_Dataset content_
• • • • •

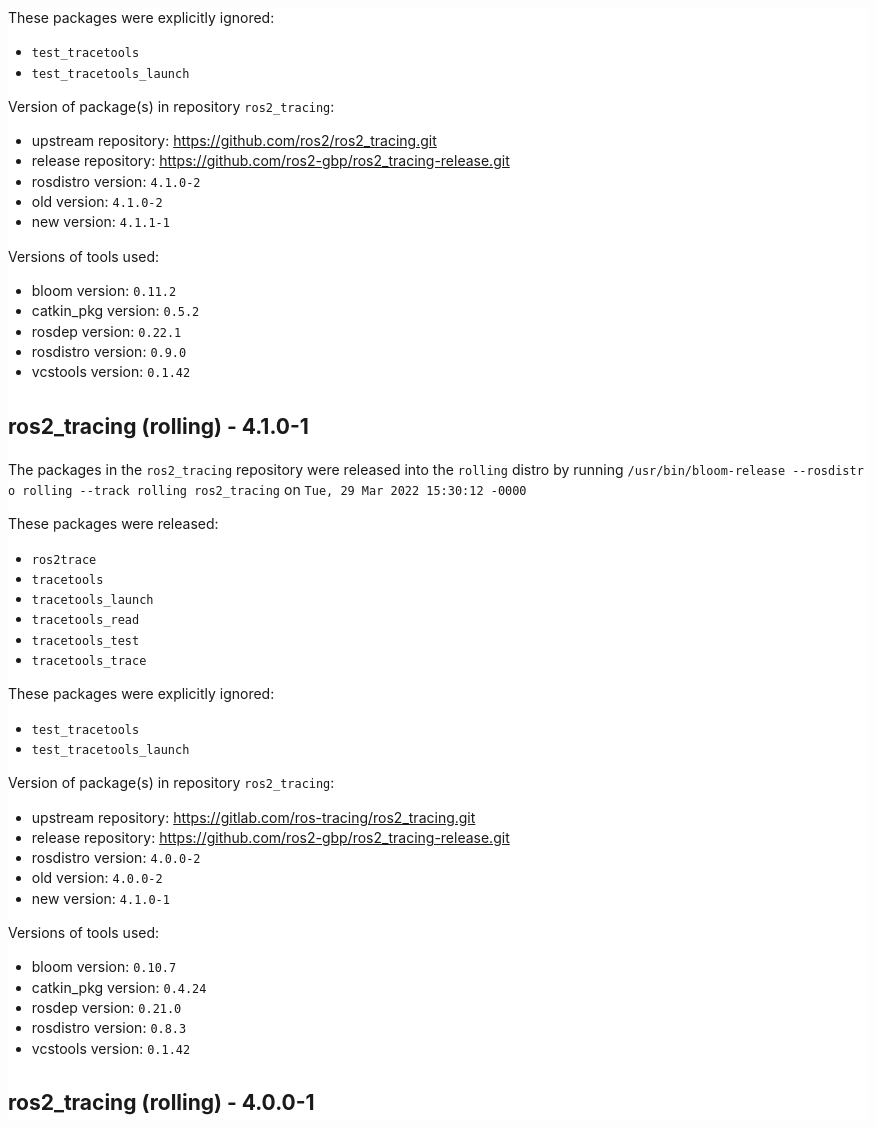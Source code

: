 These packages were explicitly ignored:
- `test_tracetools`
- `test_tracetools_launch`

Version of package(s) in repository `ros2_tracing`:

- upstream repository: https://github.com/ros2/ros2_tracing.git
- release repository: https://github.com/ros2-gbp/ros2_tracing-release.git
- rosdistro version: `4.1.0-2`
- old version: `4.1.0-2`
- new version: `4.1.1-1`

Versions of tools used:

- bloom version: `0.11.2`
- catkin_pkg version: `0.5.2`
- rosdep version: `0.22.1`
- rosdistro version: `0.9.0`
- vcstools version: `0.1.42`


## ros2_tracing (rolling) - 4.1.0-1

The packages in the `ros2_tracing` repository were released into the `rolling` distro by running `/usr/bin/bloom-release --rosdistro rolling --track rolling ros2_tracing` on `Tue, 29 Mar 2022 15:30:12 -0000`

These packages were released:
- `ros2trace`
- `tracetools`
- `tracetools_launch`
- `tracetools_read`
- `tracetools_test`
- `tracetools_trace`

These packages were explicitly ignored:
- `test_tracetools`
- `test_tracetools_launch`

Version of package(s) in repository `ros2_tracing`:

- upstream repository: https://gitlab.com/ros-tracing/ros2_tracing.git
- release repository: https://github.com/ros2-gbp/ros2_tracing-release.git
- rosdistro version: `4.0.0-2`
- old version: `4.0.0-2`
- new version: `4.1.0-1`

Versions of tools used:

- bloom version: `0.10.7`
- catkin_pkg version: `0.4.24`
- rosdep version: `0.21.0`
- rosdistro version: `0.8.3`
- vcstools version: `0.1.42`


## ros2_tracing (rolling) - 4.0.0-1
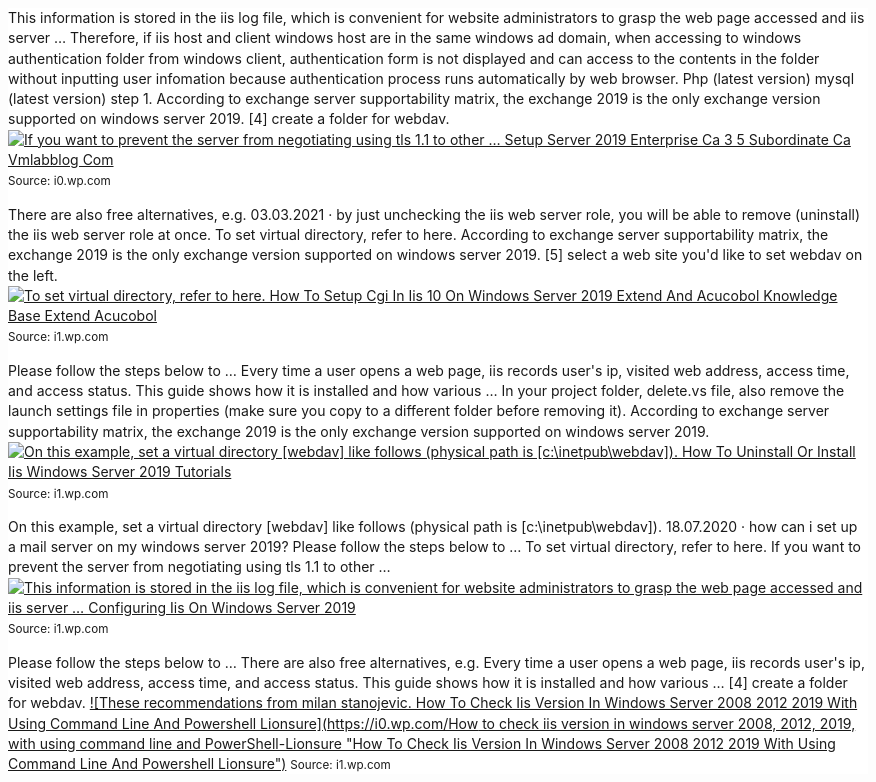 This information is stored in the iis log file, which is convenient for website administrators to grasp the web page accessed and iis server … Therefore, if iis host and client windows host are in the same windows ad domain, when accessing to windows authentication folder from windows client, authentication form is not displayed and can access to the contents in the folder without inputting user infomation because authentication process runs automatically by web browser. Php (latest version) mysql (latest version) step 1. According to exchange server supportability matrix, the exchange 2019 is the only exchange version supported on windows server 2019. [4] create a folder for webdav.
[![If you want to prevent the server from negotiating using tls 1.1 to other … Setup Server 2019 Enterprise Ca 3 5 Subordinate Ca Vmlabblog Com](https://i0.wp.com/encrypted-tbn0.gstatic.com/images?q=tbn:ANd9GcR1MKrvaox4EcoVQAt4lanmWmEN3lhzT8yPDg&amp;usqp=CAU "Setup Server 2019 Enterprise Ca 3 5 Subordinate Ca Vmlabblog Com")](https://i0.wp.com/vmlabblog.com/wp-content/uploads/2019/09/7-SUBCA-select-Web-Server.png?ssl=1)
<small>Source: i0.wp.com</small>

There are also free alternatives, e.g. 03.03.2021 · by just unchecking the iis web server role, you will be able to remove (uninstall) the iis web server role at once. To set virtual directory, refer to here. According to exchange server supportability matrix, the exchange 2019 is the only exchange version supported on windows server 2019. [5] select a web site you&#039;d like to set webdav on the left.
[![To set virtual directory, refer to here. How To Setup Cgi In Iis 10 On Windows Server 2019 Extend And Acucobol Knowledge Base Extend Acucobol](https://i0.wp.com/encrypted-tbn0.gstatic.com/images?q=tbn:ANd9GcSX6BSCLjiZo5HmcD8io3sI1zZVg3q3_deCQw&amp;usqp=CAU "How To Setup Cgi In Iis 10 On Windows Server 2019 Extend And Acucobol Knowledge Base Extend Acucobol")](https://i1.wp.com/community.microfocus.com/resized-image/__size/999x489/__key/communityserver-wikis-components-files/00-00-00-01-12/28913iC7AFC395E659A7DA.png)
<small>Source: i1.wp.com</small>

Please follow the steps below to … Every time a user opens a web page, iis records user&#039;s ip, visited web address, access time, and access status. This guide shows how it is installed and how various … In your project folder, delete.vs file, also remove the launch settings file in properties (make sure you copy to a different folder before removing it). According to exchange server supportability matrix, the exchange 2019 is the only exchange version supported on windows server 2019.
[![On this example, set a virtual directory [webdav] like follows (physical path is [c:\inetpub\webdav]). How To Uninstall Or Install Iis Windows Server 2019 Tutorials](https://i1.wp.com/8CBW_UdKOtnaTM "How To Uninstall Or Install Iis Windows Server 2019 Tutorials")](https://i1.wp.com/admininfo.info/img/tutoriales/1523/c-mo-desinstalar-o-instalar-iis-windows-server-2019.webp)
<small>Source: i1.wp.com</small>

On this example, set a virtual directory [webdav] like follows (physical path is [c:\inetpub\webdav]). 18.07.2020 · how can i set up a mail server on my windows server 2019? Please follow the steps below to … To set virtual directory, refer to here. If you want to prevent the server from negotiating using tls 1.1 to other …
[![This information is stored in the iis log file, which is convenient for website administrators to grasp the web page accessed and iis server … Configuring Iis On Windows Server 2019](https://i0.wp.com/encrypted-tbn0.gstatic.com/images?q=tbn:ANd9GcSz9UVVYLdgt5eiOtGQG2m3AgzUC5VA9rYAhA&amp;usqp=CAU "Configuring Iis On Windows Server 2019")](https://i1.wp.com/help.cadcorp.com/en/9.0/webmapAdmin/images/set%20application%20pool%20default-enable%2032-bit%20to%20true%20server%202012.png)
<small>Source: i1.wp.com</small>

Please follow the steps below to … There are also free alternatives, e.g. Every time a user opens a web page, iis records user&#039;s ip, visited web address, access time, and access status. This guide shows how it is installed and how various … [4] create a folder for webdav.
[![These recommendations from milan stanojevic. How To Check Iis Version In Windows Server 2008 2012 2019 With Using Command Line And Powershell Lionsure](https://i0.wp.com/How to check iis version in windows server 2008, 2012, 2019, with using  command line and PowerShell-Lionsure "How To Check Iis Version In Windows Server 2008 2012 2019 With Using Command Line And Powershell Lionsure")](https://i1.wp.com/www.liangshunet.com/lsfile/ct/2020/7/i9ifdoa2q724508.jpg)
<small>Source: i1.wp.com</small>

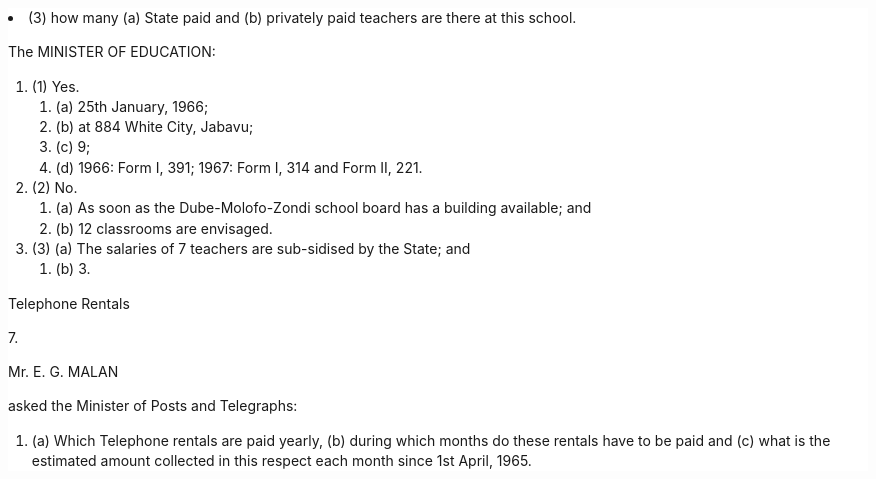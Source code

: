 <li>(3) how many (a) State paid and (b) privately paid teachers are there at this school.</li>

</ol>

</question>

<answer by="#minister_of_education" to="#wood">

<from>The MINISTER OF EDUCATION:</from>

<ol>

<li>(1) Yes.

<ol>

<li>(a) 25th January, 1966;</li>

<li>(b) at 884 White City, Jabavu;</li>

<li>(c) 9;</li>

<li>(d) 1966: Form I, 391; 1967: Form I, 314 and Form II, 221.</li>

</ol></li>

<li>(2) No.

<ol>

<li>(a) As soon as the Dube-Molofo-Zondi school board has a building available; and</li>

<li>(b) 12 classrooms are envisaged.</li>

</ol></li>

<li>(3) (a) The salaries of 7 teachers are sub-sidised by the State; and

<ol>

<li>(b) 3.</li>

</ol></li>

</ol>

</answer>

</writtenStatements>

<writtenStatements>

<heading>Telephone Rentals</heading>

<question by="#malan" to="#minister_of_posts_and_telegraphs">

<num>7.</num>

<from>Mr. E. G. MALAN</from>

<p>asked the Minister of Posts and Telegraphs:</p>

<ol>

<li>(a) Which Telephone rentals are paid yearly, (b) during which months do these rentals have to be paid and (c) what is the estimated amount collected in this respect each month since 1st April, 1965.</li>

• • • • •

_Exercise instructions_
Reading the records above, count the lines that include "were" and say only how many.

_Exercise output_
4